In the title compound, C19H19BrO2, all the bond lengths and bond angles are within normal ranges. The cyclohexenone ring adopts an envelope conformation with the C atom bearing two methyl groups as the flap atom. All the atoms in the o-bromonaphthylmethyl group are disordered over two positions with site occupancy factors of 0.521 (2) and 0.479 (2).

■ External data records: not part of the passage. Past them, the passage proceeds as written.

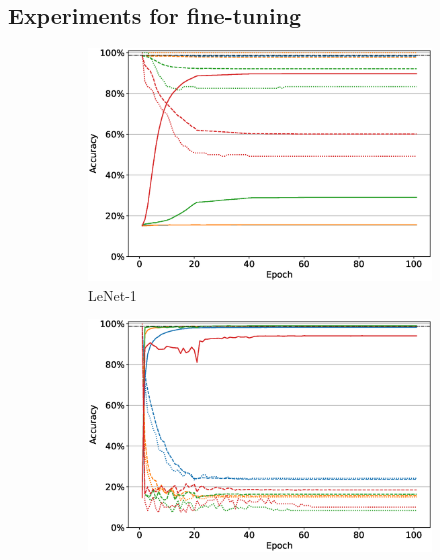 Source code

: \subsection{Experiments for fine-tuning} \label{sec:appendix:finetuning-plots}
\begin{figure}
     \centering
     \begin{subfigure}[b]{0.49\textwidth}
         \centering
         \includegraphics[width=\textwidth]{images/finetuning/finetuning_protecting_content_smalllr_thesis_lenet1.eps}
         \caption{LeNet-1}
         \label{fig:finetuning_lenet1_smalllr}
     \end{subfigure}
     \hfill
     \begin{subfigure}[b]{0.49\textwidth}
         \centering
         \includegraphics[width=\textwidth]{images/finetuning/finetuning_protecting_content_largelr_thesis_lenet1.eps}

\end{subfigure}
\end{figure}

In the crystal structure, weak π-π stacking is observed between parallel aromatic rings of adjacent molecules, the centrods distance being 3.694 (6) Å.

Experimental

To a solution of 1-bromo-2-(bromomethyl)naphthalene (0.15 g, 0.5 mmol) and 5,5-dimethylcyclohexane-1,3-dione (0.14 g, 1.0 mmol) in DMF (3 ml) were added K2CO3 (0.21 g, 1.5 mmol) and CuI (0.01 g, 0.05 mmol). The mixture was stirred at 373 K until a complete conversion. It was cooled to room temperature and added with water, then extracted with ethyl ether (5 ml × 3). The combined organic phases were concentrated under vacuum. The crude product was purified by column chromatography eluting with ethyl acetate/hexane (10–20%) to give the title compound with the yield of 32% (0.057 g, 0.16 mmol). Single crystals, suitable for X-ray diffraction analysis, were obtained by slow evaporation of the solvents from a chloroform-ethyl acetate (1:1 v/v) solution of the title compound.

Refinement

H atoms were positioned geometrically and refined using riding model with C—H = 0.93–0.97 Å, Uiso(H) = 1.2Ueq(C). The The bromonaphthalene moiety is disordered over two orientations, the site occupancies were refined to 0.5214 (19):0.4786 (19), the ADP of corresponding atoms in the disordered components were restrained as the same.

Figures

Fig. 1.

Fig. 1.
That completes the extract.